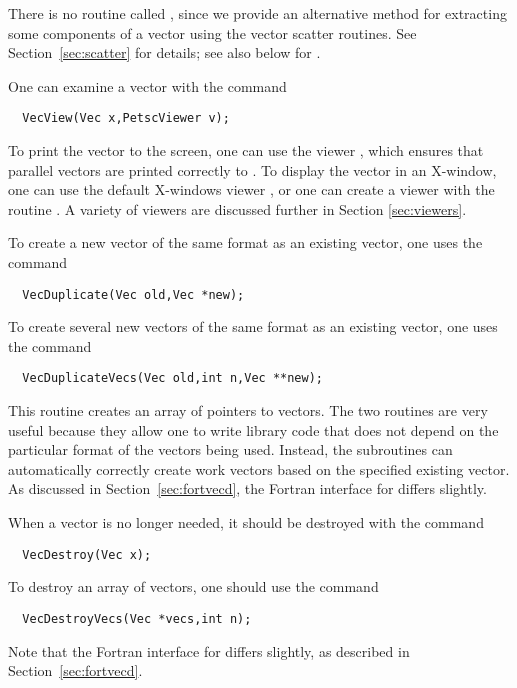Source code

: There is no routine called , since we provide 
an alternative method for extracting some components of a vector using
the vector scatter routines.  See Section~\ref{sec:scatter} for details; see also
below for .

One can examine a vector with the command 
\begin{verbatim}
  VecView(Vec x,PetscViewer v);
\end{verbatim}
To print the vector to the screen, one can use the viewer
 , which ensures
that parallel vectors are printed correctly to . To display the vector in an X-window,
one can use the default X-windows viewer ,
or one can create a viewer with the routine .
A variety of viewers are discussed further in Section \ref{sec:viewers}.

To create a new vector of the same format as an existing vector, one uses
the command 
\begin{verbatim}
  VecDuplicate(Vec old,Vec *new);
\end{verbatim}
To create several new vectors of the same format as an existing vector,
one uses the command 
\begin{verbatim}
  VecDuplicateVecs(Vec old,int n,Vec **new);
\end{verbatim}
This routine creates an array of pointers to vectors. The two routines 
are very useful because they allow one to write library code that does 
not depend on the particular format of the vectors being used. Instead,
the subroutines can automatically correctly create work vectors
based on the specified existing vector.  As discussed in 
Section~\ref{sec:fortvecd}, the Fortran interface for 
differs slightly.

When a vector is no longer needed, it should be destroyed with the 
command 
\begin{verbatim}
  VecDestroy(Vec x);
\end{verbatim}
To destroy an array of vectors, one should use the command 
\begin{verbatim}
  VecDestroyVecs(Vec *vecs,int n);
\end{verbatim}
Note that the Fortran interface for  differs slightly,
as described in Section~\ref{sec:fortvecd}.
++++++++
## Problem to solve
Would you repeat the listing word for word and skip every picture?

## Result of this exercise
Source code

: There is no routine called , since we provide 
an alternative method for extracting some components of a vector using
the vector scatter routines.  See Section~\ref{sec:scatter} for details; see also
below for .

One can examine a vector with the command 
\begin{verbatim}
  VecView(Vec x,PetscViewer v);
\end{verbatim}
To print the vector to the screen, one can use the viewer
 , which ensures
that parallel vectors are printed correctly to . To display the vector in an X-window,
one can use the default X-windows viewer ,
or one can create a viewer with the routine .
A variety of viewers are discussed further in Section \ref{sec:viewers}.

To create a new vector of the same format as an existing vector, one uses
the command 
\begin{verbatim}
  VecDuplicate(Vec old,Vec *new);
\end{verbatim}
To create several new vectors of the same format as an existing vector,
one uses the command 
\begin{verbatim}
  VecDuplicateVecs(Vec old,int n,Vec **new);
\end{verbatim}
This routine creates an array of pointers to vectors. The two routines 
are very useful because they allow one to write library code that does 
not depend on the particular format of the vectors being used. Instead,
the subroutines can automatically correctly create work vectors
based on the specified existing vector.  As discussed in 
Section~\ref{sec:fortvecd}, the Fortran interface for 
differs slightly.

When a vector is no longer needed, it should be destroyed with the 
command 
\begin{verbatim}
  VecDestroy(Vec x);
\end{verbatim}
To destroy an array of vectors, one should use the command 
\begin{verbatim}
  VecDestroyVecs(Vec *vecs,int n);
\end{verbatim}
Note that the Fortran interface for  differs slightly,
as described in Section~\ref{sec:fortvecd}.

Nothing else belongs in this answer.